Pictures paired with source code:
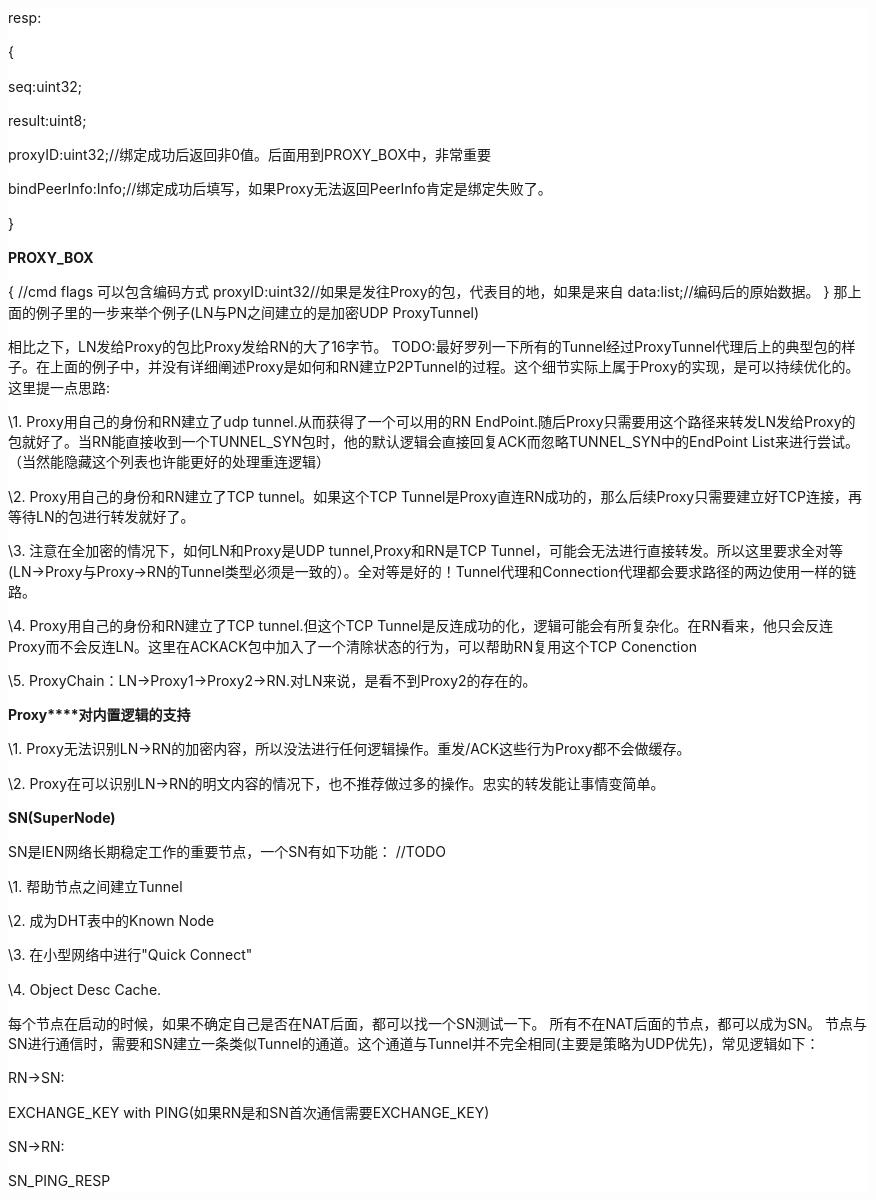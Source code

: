 resp:

{

  seq:uint32;

  result:uint8;

  proxyID:uint32;//绑定成功后返回非0值。后面用到PROXY_BOX中，非常重要

  bindPeerInfo:Info;//绑定成功后填写，如果Proxy无法返回PeerInfo肯定是绑定失败了。

}

**PROXY_BOX**

{ //cmd flags 可以包含编码方式 proxyID:uint32//如果是发往Proxy的包，代表目的地，如果是来自 data:list;//编码后的原始数据。 } 那上面的例子里的一步来举个例子(LN与PN之间建立的是加密UDP ProxyTunnel)

相比之下，LN发给Proxy的包比Proxy发给RN的大了16字节。 TODO:最好罗列一下所有的Tunnel经过ProxyTunnel代理后上的典型包的样子。在上面的例子中，并没有详细阐述Proxy是如何和RN建立P2PTunnel的过程。这个细节实际上属于Proxy的实现，是可以持续优化的。这里提一点思路:

\1.  Proxy用自己的身份和RN建立了udp tunnel.从而获得了一个可以用的RN EndPoint.随后Proxy只需要用这个路径来转发LN发给Proxy的包就好了。当RN能直接收到一个TUNNEL_SYN包时，他的默认逻辑会直接回复ACK而忽略TUNNEL_SYN中的EndPoint List来进行尝试。（当然能隐藏这个列表也许能更好的处理重连逻辑）

\2.  Proxy用自己的身份和RN建立了TCP tunnel。如果这个TCP Tunnel是Proxy直连RN成功的，那么后续Proxy只需要建立好TCP连接，再等待LN的包进行转发就好了。

\3.  注意在全加密的情况下，如何LN和Proxy是UDP tunnel,Proxy和RN是TCP Tunnel，可能会无法进行直接转发。所以这里要求全对等(LN->Proxy与Proxy->RN的Tunnel类型必须是一致的）。全对等是好的！Tunnel代理和Connection代理都会要求路径的两边使用一样的链路。

\4.  Proxy用自己的身份和RN建立了TCP tunnel.但这个TCP Tunnel是反连成功的化，逻辑可能会有所复杂化。在RN看来，他只会反连Proxy而不会反连LN。这里在ACKACK包中加入了一个清除状态的行为，可以帮助RN复用这个TCP Conenction

\5.  ProxyChain：LN->Proxy1->Proxy2->RN.对LN来说，是看不到Proxy2的存在的。

**Proxy****对内置逻辑的支持**

\1. Proxy无法识别LN->RN的加密内容，所以没法进行任何逻辑操作。重发/ACK这些行为Proxy都不会做缓存。

\2. Proxy在可以识别LN->RN的明文内容的情况下，也不推荐做过多的操作。忠实的转发能让事情变简单。

**SN(SuperNode)**

SN是IEN网络长期稳定工作的重要节点，一个SN有如下功能： //TODO

\1. 帮助节点之间建立Tunnel

\2. 成为DHT表中的Known Node

\3. 在小型网络中进行"Quick Connect"

\4. Object Desc Cache.

每个节点在启动的时候，如果不确定自己是否在NAT后面，都可以找一个SN测试一下。
 所有不在NAT后面的节点，都可以成为SN。
 节点与SN进行通信时，需要和SN建立一条类似Tunnel的通道。这个通道与Tunnel并不完全相同(主要是策略为UDP优先)，常见逻辑如下：

RN->SN:

EXCHANGE_KEY with PING(如果RN是和SN首次通信需要EXCHANGE_KEY)

SN->RN:

SN_PING_RESP
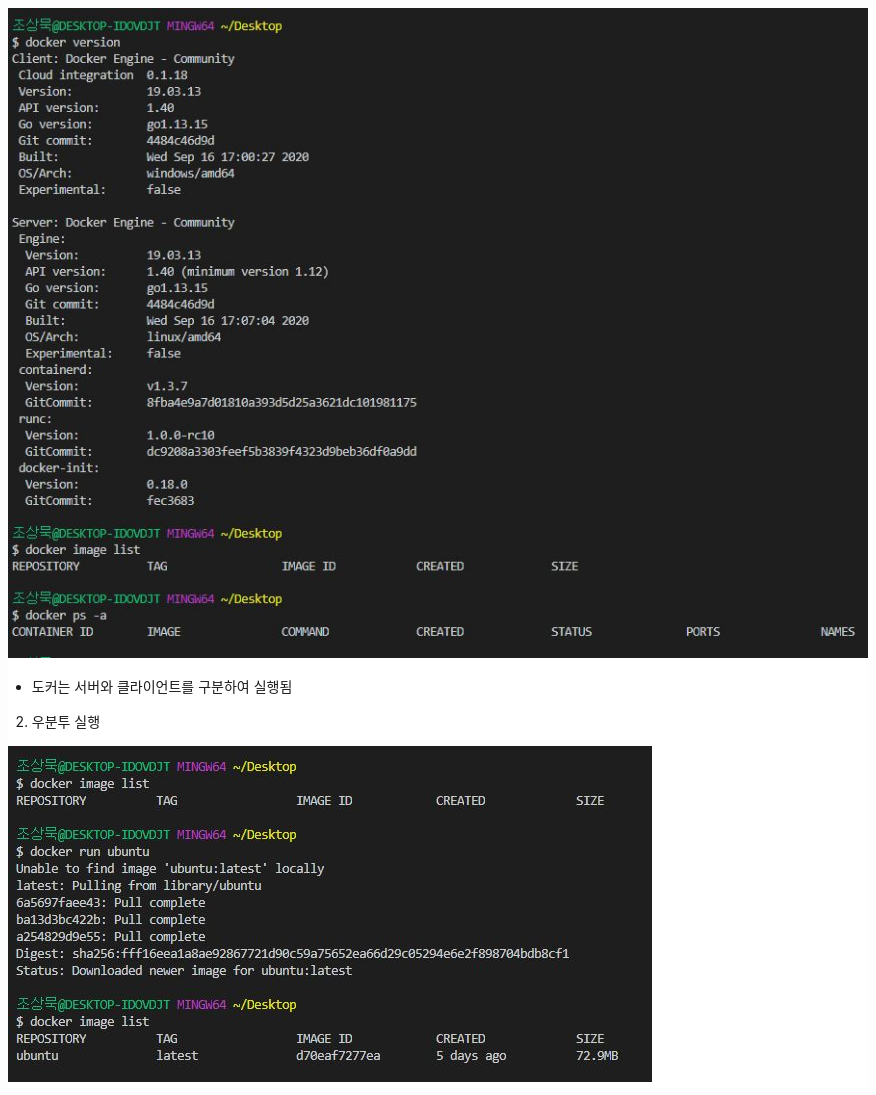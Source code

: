 <img src="./Image/Docker/practice-01.jpg">  

- 도커는 서버와 클라이언트를 구분하여 실행됨  

2. 우분투 실행  
<img src="./Image/Docker/practice-02.jpg">  
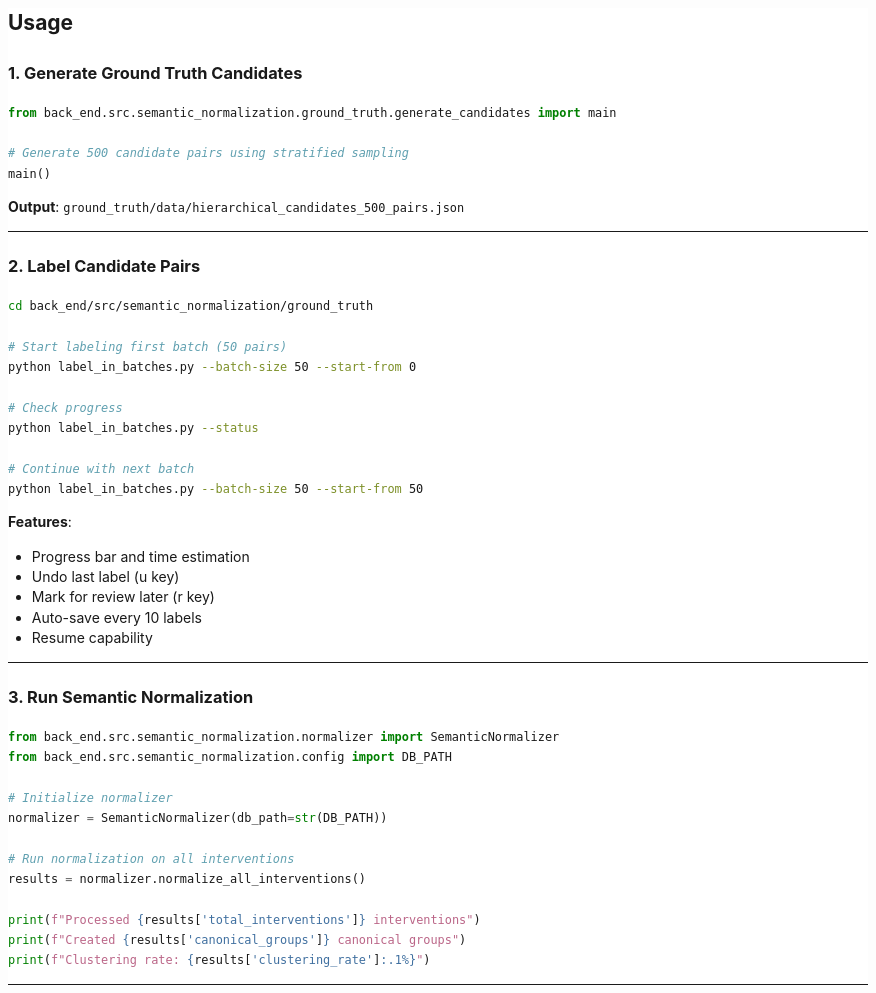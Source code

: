 
## Usage

### 1. Generate Ground Truth Candidates

```python
from back_end.src.semantic_normalization.ground_truth.generate_candidates import main

# Generate 500 candidate pairs using stratified sampling
main()
```

**Output**: `ground_truth/data/hierarchical_candidates_500_pairs.json`

---

### 2. Label Candidate Pairs

```bash
cd back_end/src/semantic_normalization/ground_truth

# Start labeling first batch (50 pairs)
python label_in_batches.py --batch-size 50 --start-from 0

# Check progress
python label_in_batches.py --status

# Continue with next batch
python label_in_batches.py --batch-size 50 --start-from 50
```

**Features**:
- Progress bar and time estimation
- Undo last label (u key)
- Mark for review later (r key)
- Auto-save every 10 labels
- Resume capability

---

### 3. Run Semantic Normalization

```python
from back_end.src.semantic_normalization.normalizer import SemanticNormalizer
from back_end.src.semantic_normalization.config import DB_PATH

# Initialize normalizer
normalizer = SemanticNormalizer(db_path=str(DB_PATH))

# Run normalization on all interventions
results = normalizer.normalize_all_interventions()

print(f"Processed {results['total_interventions']} interventions")
print(f"Created {results['canonical_groups']} canonical groups")
print(f"Clustering rate: {results['clustering_rate']:.1%}")
```

---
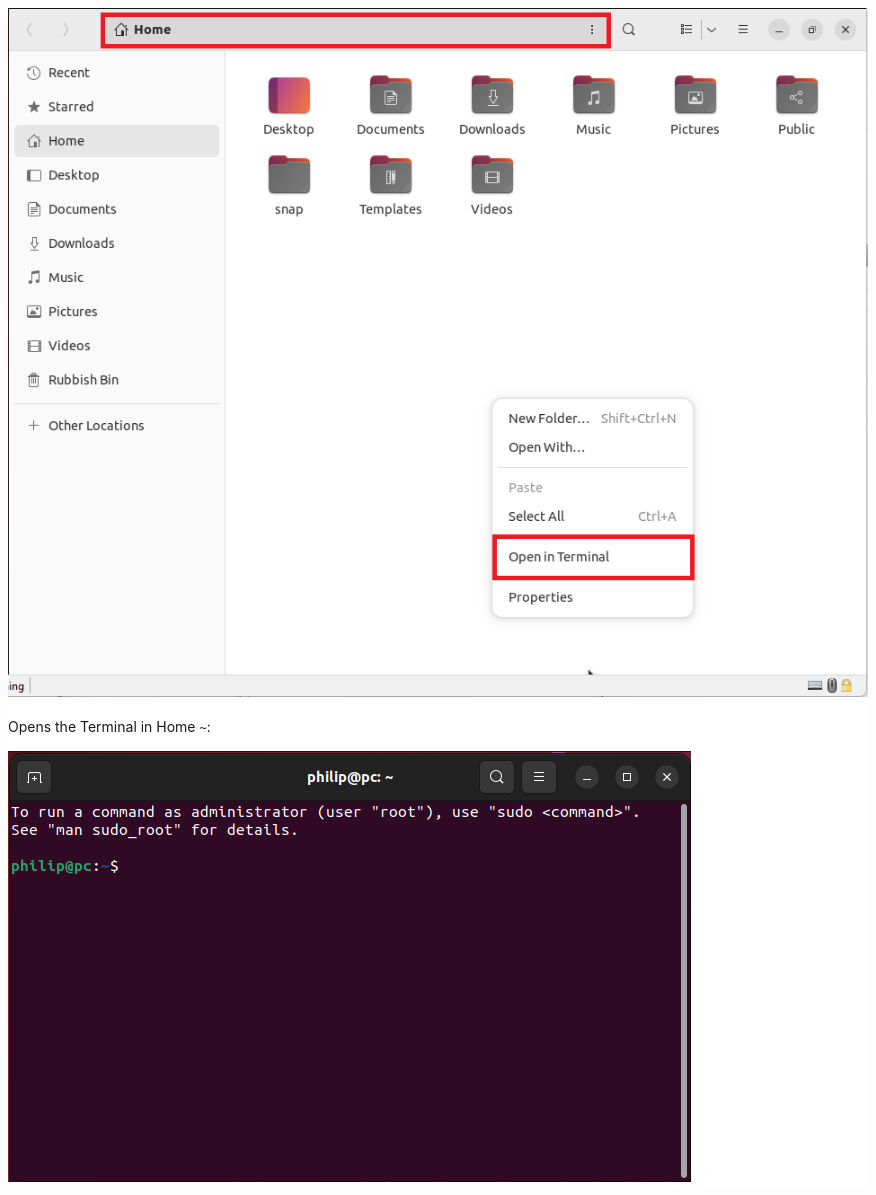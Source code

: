 ![img_010](./images/img_010.png)

Opens the Terminal in Home ```~```:

![img_011](./images/img_011.png)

WHAT YOU HAVE TO DO :: Transcribe the records above from the line holding "flags 可以包含编码方式 proxyID:uint32//如果是发往Proxy的包，代表目的地，如果是来自" down to the line holding "相比之下，LN发给Proxy", inclusive, without adding anything.

SOLUTION FOR THIS TASK ::
{ //cmd flags 可以包含编码方式 proxyID:uint32//如果是发往Proxy的包，代表目的地，如果是来自 data:list;//编码后的原始数据。 } 那上面的例子里的一步来举个例子(LN与PN之间建立的是加密UDP ProxyTunnel)

相比之下，LN发给Proxy的包比Proxy发给RN的大了16字节。 TODO:最好罗列一下所有的Tunnel经过ProxyTunnel代理后上的典型包的样子。在上面的例子中，并没有详细阐述Proxy是如何和RN建立P2PTunnel的过程。这个细节实际上属于Proxy的实现，是可以持续优化的。这里提一点思路:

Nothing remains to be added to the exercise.